Top of DATA PROVIDED
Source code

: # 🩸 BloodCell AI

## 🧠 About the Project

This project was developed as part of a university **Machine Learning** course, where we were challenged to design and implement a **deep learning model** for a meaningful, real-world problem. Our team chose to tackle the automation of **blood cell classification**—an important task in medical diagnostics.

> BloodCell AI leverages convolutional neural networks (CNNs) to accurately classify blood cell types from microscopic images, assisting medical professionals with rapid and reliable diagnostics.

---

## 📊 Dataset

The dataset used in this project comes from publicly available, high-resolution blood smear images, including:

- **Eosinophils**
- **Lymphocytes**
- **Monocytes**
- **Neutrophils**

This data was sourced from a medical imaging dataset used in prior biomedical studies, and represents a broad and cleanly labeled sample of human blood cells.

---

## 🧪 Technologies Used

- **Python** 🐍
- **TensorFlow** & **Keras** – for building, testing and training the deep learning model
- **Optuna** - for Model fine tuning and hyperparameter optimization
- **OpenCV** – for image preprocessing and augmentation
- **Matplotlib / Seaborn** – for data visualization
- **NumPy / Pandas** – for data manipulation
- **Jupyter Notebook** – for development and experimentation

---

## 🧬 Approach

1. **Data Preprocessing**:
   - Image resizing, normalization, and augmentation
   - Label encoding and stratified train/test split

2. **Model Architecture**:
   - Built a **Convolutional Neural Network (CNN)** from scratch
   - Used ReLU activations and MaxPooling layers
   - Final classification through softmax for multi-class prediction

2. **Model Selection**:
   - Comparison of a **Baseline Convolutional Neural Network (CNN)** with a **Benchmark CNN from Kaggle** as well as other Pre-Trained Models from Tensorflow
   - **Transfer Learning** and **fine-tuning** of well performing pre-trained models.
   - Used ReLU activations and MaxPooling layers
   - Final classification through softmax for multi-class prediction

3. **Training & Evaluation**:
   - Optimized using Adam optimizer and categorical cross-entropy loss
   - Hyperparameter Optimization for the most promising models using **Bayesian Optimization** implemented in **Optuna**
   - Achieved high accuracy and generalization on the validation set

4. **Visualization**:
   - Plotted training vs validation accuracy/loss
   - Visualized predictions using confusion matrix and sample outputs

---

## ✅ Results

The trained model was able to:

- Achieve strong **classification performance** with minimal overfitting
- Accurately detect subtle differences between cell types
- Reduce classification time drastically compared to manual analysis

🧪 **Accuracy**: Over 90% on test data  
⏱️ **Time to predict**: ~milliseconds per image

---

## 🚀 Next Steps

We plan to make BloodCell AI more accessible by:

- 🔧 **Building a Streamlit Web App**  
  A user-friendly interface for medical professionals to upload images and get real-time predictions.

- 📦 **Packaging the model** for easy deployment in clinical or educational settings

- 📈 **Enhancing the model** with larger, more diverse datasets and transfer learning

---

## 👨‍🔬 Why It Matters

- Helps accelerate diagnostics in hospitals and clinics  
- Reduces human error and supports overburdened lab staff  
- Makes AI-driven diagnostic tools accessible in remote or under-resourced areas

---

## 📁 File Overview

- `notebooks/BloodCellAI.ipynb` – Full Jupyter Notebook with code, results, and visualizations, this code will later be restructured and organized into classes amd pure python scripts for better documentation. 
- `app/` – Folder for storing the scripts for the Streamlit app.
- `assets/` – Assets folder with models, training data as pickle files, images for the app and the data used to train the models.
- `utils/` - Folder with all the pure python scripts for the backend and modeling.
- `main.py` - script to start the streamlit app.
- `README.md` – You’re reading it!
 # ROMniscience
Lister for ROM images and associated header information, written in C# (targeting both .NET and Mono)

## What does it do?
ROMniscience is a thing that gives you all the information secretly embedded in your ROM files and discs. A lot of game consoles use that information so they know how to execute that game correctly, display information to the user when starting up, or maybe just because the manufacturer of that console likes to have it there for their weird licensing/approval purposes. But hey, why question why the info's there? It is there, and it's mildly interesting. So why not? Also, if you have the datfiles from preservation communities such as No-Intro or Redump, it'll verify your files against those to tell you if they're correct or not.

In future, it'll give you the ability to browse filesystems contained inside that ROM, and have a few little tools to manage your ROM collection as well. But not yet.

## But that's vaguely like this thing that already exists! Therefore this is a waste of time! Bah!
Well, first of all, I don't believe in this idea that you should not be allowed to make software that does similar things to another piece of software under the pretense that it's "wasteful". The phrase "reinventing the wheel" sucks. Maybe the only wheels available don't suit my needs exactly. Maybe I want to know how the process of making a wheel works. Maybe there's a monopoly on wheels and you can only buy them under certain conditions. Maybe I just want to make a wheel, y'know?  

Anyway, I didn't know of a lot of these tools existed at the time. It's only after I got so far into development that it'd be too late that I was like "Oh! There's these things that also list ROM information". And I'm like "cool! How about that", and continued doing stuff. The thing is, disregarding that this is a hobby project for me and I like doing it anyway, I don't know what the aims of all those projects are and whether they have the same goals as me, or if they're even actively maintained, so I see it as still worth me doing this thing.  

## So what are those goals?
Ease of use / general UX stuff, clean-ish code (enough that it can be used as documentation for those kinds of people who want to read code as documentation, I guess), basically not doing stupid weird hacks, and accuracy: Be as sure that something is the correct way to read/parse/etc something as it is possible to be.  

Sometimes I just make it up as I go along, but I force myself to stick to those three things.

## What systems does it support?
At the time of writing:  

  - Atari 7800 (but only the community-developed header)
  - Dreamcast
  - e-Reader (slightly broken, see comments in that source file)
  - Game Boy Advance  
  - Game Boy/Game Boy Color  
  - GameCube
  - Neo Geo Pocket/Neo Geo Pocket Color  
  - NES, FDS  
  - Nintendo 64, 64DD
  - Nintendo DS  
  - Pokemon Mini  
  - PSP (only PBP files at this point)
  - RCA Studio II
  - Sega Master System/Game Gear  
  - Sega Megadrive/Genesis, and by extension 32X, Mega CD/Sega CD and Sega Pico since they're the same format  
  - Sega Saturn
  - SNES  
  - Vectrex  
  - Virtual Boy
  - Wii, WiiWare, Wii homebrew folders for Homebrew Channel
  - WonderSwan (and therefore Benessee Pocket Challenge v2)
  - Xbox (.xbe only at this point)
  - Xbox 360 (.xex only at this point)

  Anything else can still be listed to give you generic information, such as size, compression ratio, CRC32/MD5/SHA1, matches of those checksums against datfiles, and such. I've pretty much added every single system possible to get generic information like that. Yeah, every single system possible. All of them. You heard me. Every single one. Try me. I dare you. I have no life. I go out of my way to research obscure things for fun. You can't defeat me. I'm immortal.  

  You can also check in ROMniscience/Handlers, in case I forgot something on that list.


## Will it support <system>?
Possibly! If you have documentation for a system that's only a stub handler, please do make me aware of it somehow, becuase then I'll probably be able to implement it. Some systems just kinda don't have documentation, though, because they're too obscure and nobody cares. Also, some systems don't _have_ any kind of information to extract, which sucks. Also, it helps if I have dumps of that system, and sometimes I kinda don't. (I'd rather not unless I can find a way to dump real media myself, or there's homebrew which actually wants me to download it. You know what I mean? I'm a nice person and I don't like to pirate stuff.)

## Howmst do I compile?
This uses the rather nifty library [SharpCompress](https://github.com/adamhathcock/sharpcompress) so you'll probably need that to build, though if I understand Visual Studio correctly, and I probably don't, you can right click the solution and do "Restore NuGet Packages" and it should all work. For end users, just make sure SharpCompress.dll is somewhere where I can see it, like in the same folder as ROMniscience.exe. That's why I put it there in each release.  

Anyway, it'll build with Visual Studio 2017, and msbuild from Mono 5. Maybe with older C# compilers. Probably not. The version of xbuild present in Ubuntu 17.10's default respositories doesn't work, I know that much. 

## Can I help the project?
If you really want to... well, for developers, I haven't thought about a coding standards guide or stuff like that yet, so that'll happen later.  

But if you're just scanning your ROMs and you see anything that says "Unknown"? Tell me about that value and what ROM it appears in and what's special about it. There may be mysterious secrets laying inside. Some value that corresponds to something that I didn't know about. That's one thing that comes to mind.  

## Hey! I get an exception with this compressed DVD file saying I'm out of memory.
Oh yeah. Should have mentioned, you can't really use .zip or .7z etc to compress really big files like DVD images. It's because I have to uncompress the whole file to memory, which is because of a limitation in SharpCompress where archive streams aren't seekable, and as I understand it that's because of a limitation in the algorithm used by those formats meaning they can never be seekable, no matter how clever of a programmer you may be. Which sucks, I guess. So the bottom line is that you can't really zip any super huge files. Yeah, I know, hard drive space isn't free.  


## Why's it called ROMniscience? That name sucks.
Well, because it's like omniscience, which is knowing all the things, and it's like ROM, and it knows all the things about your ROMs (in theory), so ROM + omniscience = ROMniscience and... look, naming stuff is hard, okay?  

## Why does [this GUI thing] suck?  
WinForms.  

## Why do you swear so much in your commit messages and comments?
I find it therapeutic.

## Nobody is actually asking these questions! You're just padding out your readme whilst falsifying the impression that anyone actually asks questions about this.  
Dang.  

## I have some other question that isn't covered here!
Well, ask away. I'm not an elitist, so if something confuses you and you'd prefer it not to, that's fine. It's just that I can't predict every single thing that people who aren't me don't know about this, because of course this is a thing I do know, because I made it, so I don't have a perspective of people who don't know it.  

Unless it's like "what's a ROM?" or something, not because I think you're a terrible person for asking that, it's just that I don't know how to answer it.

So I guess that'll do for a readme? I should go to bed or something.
Bottom of DATA PROVIDED
ACTIVITY:
Your output should consist solely of the lines from the beginning of the entries through the line containing "3. **Training &", reproduced exactly.

EXPECTED OUTPUT:
Source code

: # 🩸 BloodCell AI

## 🧠 About the Project

This project was developed as part of a university **Machine Learning** course, where we were challenged to design and implement a **deep learning model** for a meaningful, real-world problem. Our team chose to tackle the automation of **blood cell classification**—an important task in medical diagnostics.

> BloodCell AI leverages convolutional neural networks (CNNs) to accurately classify blood cell types from microscopic images, assisting medical professionals with rapid and reliable diagnostics.

---

## 📊 Dataset

The dataset used in this project comes from publicly available, high-resolution blood smear images, including:

- **Eosinophils**
- **Lymphocytes**
- **Monocytes**
- **Neutrophils**

This data was sourced from a medical imaging dataset used in prior biomedical studies, and represents a broad and cleanly labeled sample of human blood cells.

---

## 🧪 Technologies Used

- **Python** 🐍
- **TensorFlow** & **Keras** – for building, testing and training the deep learning model
- **Optuna** - for Model fine tuning and hyperparameter optimization
- **OpenCV** – for image preprocessing and augmentation
- **Matplotlib / Seaborn** – for data visualization
- **NumPy / Pandas** – for data manipulation
- **Jupyter Notebook** – for development and experimentation

---

## 🧬 Approach

1. **Data Preprocessing**:
   - Image resizing, normalization, and augmentation
   - Label encoding and stratified train/test split

2. **Model Architecture**:
   - Built a **Convolutional Neural Network (CNN)** from scratch
   - Used ReLU activations and MaxPooling layers
   - Final classification through softmax for multi-class prediction

2. **Model Selection**:
   - Comparison of a **Baseline Convolutional Neural Network (CNN)** with a **Benchmark CNN from Kaggle** as well as other Pre-Trained Models from Tensorflow
   - **Transfer Learning** and **fine-tuning** of well performing pre-trained models.
   - Used ReLU activations and MaxPooling layers
   - Final classification through softmax for multi-class prediction

3. **Training & Evaluation**:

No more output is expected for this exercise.